But are all suburbs necessarily bad? Developers built the neighborhood I live in during the early 1950s, when the automobile was truly king. The houses are small and the nearest grocery store, bank and shops are a 30-minute one-way walk from home. As a result, my neighbors and I tend to drive whenever we have errands to do–something I wish weren’t the case for a host of reasons. But that doesn’t mean that we are all starved for exercise or that we rarely get out to walk.

Many people in our neighborhood, for example, have large dogs that need long daily walks. Our dog Max, a labrador retriever, averages about an hour and a half of leash-time a day. And he’s certainly not alone. The bigger, more energetic breeds–the retrievers, border collies, German shepherds–crave exercise. Without it, they soon become bored and destructive.

Our neighborhood notably lacks in cool little streets lined with shops, bars and art galleries. Instead, it adjoins a heavily forested, 80-acre park threaded with walking and cycling trails. So we don’t lack for visual enticements: we have big Douglas firs and a ravine flush with person-tall ferns, and through it runs a shady creek where herons fish and owls sometimes hunt. Walking through it is pure pleasure. People flock there after work to unwind–young couples arm in arm, grandparents pushing prams, runners training for marathons. And on sunny summer mornings, elderly Chinese immigrants practice their t’ai chi moves at the edge of the woods.

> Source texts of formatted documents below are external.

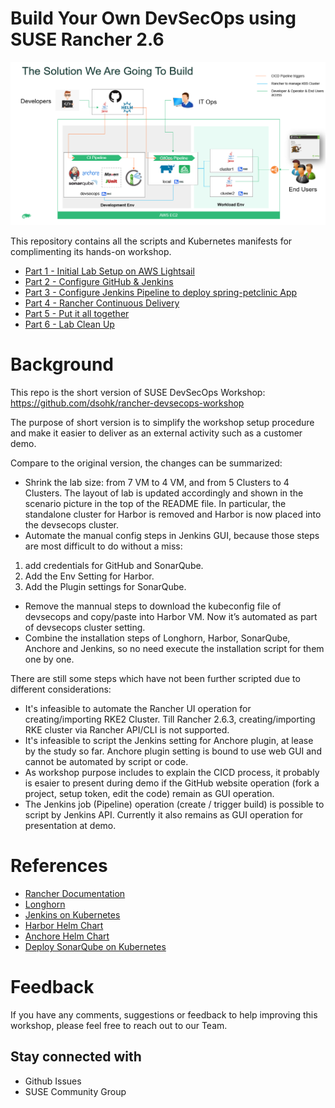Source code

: # Build Your Own DevSecOps using SUSE Rancher 2.6

![SUSE Rancher - DevSecOps Scenario](./docs/overview.png)


This repository contains all the scripts and Kubernetes manifests for complimenting its hands-on workshop.

* [Part 1 - Initial Lab Setup on AWS Lightsail](./docs/part-1.md)
* [Part 2 - Configure GitHub & Jenkins](./docs/part-2.md)
* [Part 3 - Configure Jenkins Pipeline to deploy spring-petclinic App](./docs/part-3.md)
* [Part 4 - Rancher Continuous Delivery](./docs/part-4.md)
* [Part 5 - Put it all together](./docs/part-5.md)
* [Part 6 - Lab Clean Up](./docs/part-6.md)


# Background

This repo is the short version of SUSE DevSecOps Workshop:
https://github.com/dsohk/rancher-devsecops-workshop

The purpose of short version is to simplify the workshop setup procedure and make it easier to deliver as an external activity such as a customer demo. 

Compare to the original version, the changes can be summarized:

- Shrink the lab size:
from 7 VM to 4 VM, and from 5 Clusters to 4 Clusters. 
The layout of lab is updated accordingly and shown in the scenario picture in the top of the README file.
In particular, the standalone cluster for Harbor is removed and Harbor is now placed into the devsecops cluster.
- Automate the manual config steps in Jenkins GUI, because those steps are most difficult to do without a miss:
1. add credentials for GitHub and SonarQube.
2. Add the Env Setting for Harbor.
3. Add the Plugin settings for SonarQube.
- Remove the mannual steps to download the kubeconfig file of devsecops and copy/paste into Harbor VM. Now it’s automated as part of devsecops cluster setting.
- Combine the installation steps of Longhorn, Harbor, SonarQube, Anchore and Jenkins, so no need execute the installation script for them one by one.

There are still some steps which have not been further scripted due to different considerations:

- It's infeasible to automate the Rancher UI operation for creating/importing RKE2 Cluster.
Till Rancher 2.6.3, creating/importing RKE cluster via Rancher API/CLI is not supported.
- It's infeasible to script the Jenkins setting for Anchore plugin, at lease by the study so far.
Anchore plugin setting is bound to use web GUI and cannot be automated by script or code.
- As workshop purpose includes to explain the CICD process, it probably is esaier to present during demo if the GitHub website operation (fork a project, setup token, edit the code) remain as GUI operation.
- The Jenkins job (Pipeline) operation (create / trigger build) is possible to script by Jenkins API. Currently it also remains as GUI operation for presentation at demo.


# References

* [Rancher Documentation](https://rancher.com/docs/)
* [Longhorn](https://longhorn.io/docs/1.1.1/)
* [Jenkins on Kubernetes](https://www.jenkins.io/doc/book/installing/kubernetes/)
* [Harbor Helm Chart](https://github.com/goharbor/harbor-helm)
* [Anchore Helm Chart](https://github.com/anchore/anchore-charts)
* [Deploy SonarQube on Kubernetes](https://docs.sonarqube.org/latest/setup/sonarqube-on-kubernetes/)

# Feedback

If you have any comments, suggestions or feedback to help improving this workshop, please feel free to reach out to our Team.

## Stay connected with
- Github Issues
- SUSE Community Group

I think that many suburbs richly deserve their rep for poor planning and energy inefficiency, with streets lined with McMansions and gas-guzzling automobiles. But I don’t think all suburban neighborhoods are created from one cloth and I certainly don’t see the suburb I live in as a sick zone or an obesogenic environment. It seems to me that researchers who paint the picture with such broad strokes are missing a lot of nuance.  Indeed, I secretly wonder if they have ever spent much time in the suburbs.

Or are they like some of my urban friends, who think the civilized world ends at the city limits?

Photos:  Top,  View from Capitol Hill in Burnaby to downtown Vancouver, courtesy Miss Barabanov; Middle,  Shop in Vancouver’s  Kitsilano neighborhood, courtesy the last minute, Duncan Rawlinson; Bottom, courtesy Heather Pringle.

5 thoughts on “Obesity and Falling off the Edge of the Known World

  1. While in Vancouver yesterday, away from my suburban enclave of North Delta, I found myself longing for the urban life you describe but after recent media reports of our fair city costing more in housing than NYC or London I know it’s just a pipe dream. Can I ask which suburb you live in? If it’s Burnaby then those of us who live over a bridge still consider you city!

  2. Andrea: Yes, you guessed it! But researchers would call Burnaby an inner suburb, while you reside in an outer suburb. And the housing prices in Burnaby reflect the fact that it’s suburban, not urban.

  3. Heather.. if your friends think you’ve fallen off the edge of the known world when you moved to Vancouver, when I moved to Mexico, all my friends and family decided I
    must be crazy & would be back in the US by 6 months.. but 13 years later I’m still here and loving it.

  4. Sallie: Good story! And nice to hear these dispatches from places that are off the radar for most people.

  5. Ask anyone at any gym or read the fine print on any piece of exercise equipment: weight loss cannot be achieved by exercise alone.

    Your cited study says exercise may result in a whopping 1.1kg of weight loss.

    I would suggest that our bodies maintain a balance and compensate for the exercise we do by consuming a few more calories.